ABOUT THIS TASK >> Find the line containing "ms.topic: conceptual". Reproduce it and every line after it up to the end of the records, exactly as written.

DATA >>
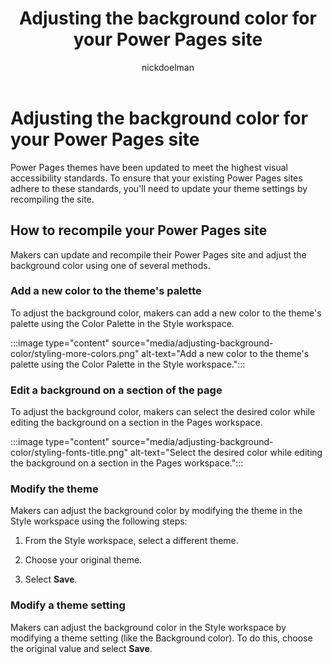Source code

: ﻿---
title: Adjusting the background color for your Power Pages site
description: Learn how to troubleshoot difficulties adjusting the background color for your Power Pages site.
author: nickdoelman
ms.topic: conceptual
ms.custom: 
ms.date: 09/19/2022
ms.subservice:
ms.author: ndoelman 
ms.reviewer: 
contributors:
    - nickdoelman
    - ProfessorKendrick
---
# Adjusting the background color for your Power Pages site

Power Pages themes have been updated to meet the highest visual accessibility standards.  To ensure that your existing Power Pages sites adhere to these standards, you'll need to update your theme settings by recompiling the site.

## How to recompile your Power Pages site

Makers can update and recompile their Power Pages site and adjust the background color using one of several methods.

### Add a new color to the theme's palette

To adjust the background color, makers can add a new color to the theme's palette using the Color Palette in the Style workspace.

:::image type="content" source="media/adjusting-background-color/styling-more-colors.png" alt-text="Add a new color to the theme's palette using the Color Palette in the Style workspace.":::

### Edit a background on a section of the page

To adjust the background color, makers can select the desired color while editing the background on a section in the Pages workspace.

:::image type="content" source="media/adjusting-background-color/styling-fonts-title.png" alt-text="Select the desired color while editing the background on a section in the Pages workspace.":::

### Modify the theme

Makers can adjust the background color by modifying the theme in the Style workspace using the following steps:

1. From the Style workspace, select a different theme.

2. Choose your original theme.

3. Select **Save**.

### Modify a theme setting

Makers can adjust the background color in the Style workspace by modifying a theme setting (like the Background color). To do this, choose the original value and select **Save**.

EXERCISE RESULT >>
ms.topic: conceptual
ms.custom: 
ms.date: 09/19/2022
ms.subservice:
ms.author: ndoelman 
ms.reviewer: 
contributors:
    - nickdoelman
    - ProfessorKendrick
---
# Adjusting the background color for your Power Pages site

Power Pages themes have been updated to meet the highest visual accessibility standards.  To ensure that your existing Power Pages sites adhere to these standards, you'll need to update your theme settings by recompiling the site.

## How to recompile your Power Pages site

Makers can update and recompile their Power Pages site and adjust the background color using one of several methods.

### Add a new color to the theme's palette

To adjust the background color, makers can add a new color to the theme's palette using the Color Palette in the Style workspace.

:::image type="content" source="media/adjusting-background-color/styling-more-colors.png" alt-text="Add a new color to the theme's palette using the Color Palette in the Style workspace.":::

### Edit a background on a section of the page

To adjust the background color, makers can select the desired color while editing the background on a section in the Pages workspace.

:::image type="content" source="media/adjusting-background-color/styling-fonts-title.png" alt-text="Select the desired color while editing the background on a section in the Pages workspace.":::

### Modify the theme

Makers can adjust the background color by modifying the theme in the Style workspace using the following steps:

1. From the Style workspace, select a different theme.

2. Choose your original theme.

3. Select **Save**.

### Modify a theme setting

Makers can adjust the background color in the Style workspace by modifying a theme setting (like the Background color). To do this, choose the original value and select **Save**.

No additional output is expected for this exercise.